The bus ride down to the catacombs was nice and took us outside of the city center for the first time. We passed through the Aurelian Walls and onto the Via Appia. It is one of the first paved roads built by the Romans to move military supplies and is also famous for being the road along which Sparticus’ army was crucified after their failed revolt. There are walls on each side and the road is narrow, without sidewalks. When we got off the bus, it was like the feeling in that scene from Indiana Jones where the big boulder is rolling after him and he had to find a gap in the wall to dodge it, except in this case the boulders were cars, hurtling toward us down this narrow walled, ancient road. Thankfully we found our gap in the wall and it opened us up onto beautiful countryside with rolling hills and towering pines.
We purchased tickets and began our tour of the catacombs. The particular set we went to were started in the 3rd century as a place to bury Christians instead of in pagan cemeteries. Numerous Popes and early Christian martyrs were buried in there and while we only toured a small portion, they apparently stretch for for like 20 km and at one point around half a million Christians were buried there.
Going down into them was a surreal experience. The hallways are narrow but tall, stretching up two or three stories, and the walls are lined with sepulchers, the small slots carved into the walls of rock where remains of the dead were laid. The air was cool and dry as we meandered through the dark galleries of graves looking at early Christian symbols carved into the rock and admiring frescoes of the last supper and the good shepherd adorning the graves. At each turn, there were paths, not part of the tour, that you could look down gazing at the sepulcher lined walls fading away into the darkness. My favorite part, however, was after our tour guide finished a particular stop on the tour and as everyone stood in silence taking in the scene, Silas yelled, “Yay! He’s done talking!” That’s my boy.
Once again, as I spoke about in my last post, being present in such a hallowed place stirred the emotions. Many of the people once buried there lived in a time and place where Christianity was not accepted and many of them paid the ultimate price for their faith. I am fortunate to not live as a Christian under those circumstances.
One thing our guide mentioned that stuck with me was after the dead were laid to rest in the catacombs, their families would still descend to visit their remains while they mourned, and they would bring bread and wine to take communion. They did this in light of John 11:25-26 where Jesus describes himself, after raising Lazarus from the dead, as the resurrection and the life.
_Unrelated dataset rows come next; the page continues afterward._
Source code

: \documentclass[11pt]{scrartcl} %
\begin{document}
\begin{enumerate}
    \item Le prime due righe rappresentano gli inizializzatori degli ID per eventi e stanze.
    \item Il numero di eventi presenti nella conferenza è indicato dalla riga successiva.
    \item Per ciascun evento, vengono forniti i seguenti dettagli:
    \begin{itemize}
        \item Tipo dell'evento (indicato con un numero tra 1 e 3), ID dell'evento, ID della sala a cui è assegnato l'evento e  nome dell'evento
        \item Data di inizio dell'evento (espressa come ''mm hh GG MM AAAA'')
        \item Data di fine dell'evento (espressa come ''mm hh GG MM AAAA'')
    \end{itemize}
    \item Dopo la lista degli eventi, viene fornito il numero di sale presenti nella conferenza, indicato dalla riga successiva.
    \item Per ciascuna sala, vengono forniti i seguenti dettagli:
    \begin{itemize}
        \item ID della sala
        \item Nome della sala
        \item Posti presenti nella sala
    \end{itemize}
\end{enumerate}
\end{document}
He is the one who connects the living to the dead, the dead to the living, and brings the dead back to life. By taking the symbolic body of Christ in bread and the blood of Christ in wine, it was the closest connection they could make while still living, with their passed loved one now living in new life.
After we reemerged from the catacombs we walked for a little ways down a path along some olive trees and went in a church that happened to have another random Bernini statue in it (apparently his final one). Then we looked up the nearest bus stop that was a moderate walk away. Once again, I unknowingly chose a path down a busy road with no sidewalks, no shoulder, and with walls and/or brush lining either side. We made it to the bus stop in time for the next bus, but only after some panicked walking, yelling, and Silas getting bushwhacked multiple times in the eye and face.
Once we made it back, I went to work and the boys went down for a long nap. Today was the first day I had to make the context switch from vacation to work and, thankfully, it went pretty smoothly. A double shot of espresso can do wonders. The boys and Allison went to the playground and I was able to meet up with them to go grab pizza from the corner spot for my dinner break.
We planned this trip to Italy as an adventure. So far it has lived up to that expectation in some challenging ways and in many many good ways. To keep the adventure theme going, we realized this evening it is supposed to rain in Rome all weekend. We knew this was a possibility, even an inevitability, at some point, but with most of the activities being outside, we were still concerned with what to do. So we looked for places it won’t be raining and, in the name of adventure, we booked train tickets and an AirBnB for the weekend in Manarola, a small coastal town part of the area referred to as Cinque Terre along the Italian Riviera. Our train leaves tomorrow at noon!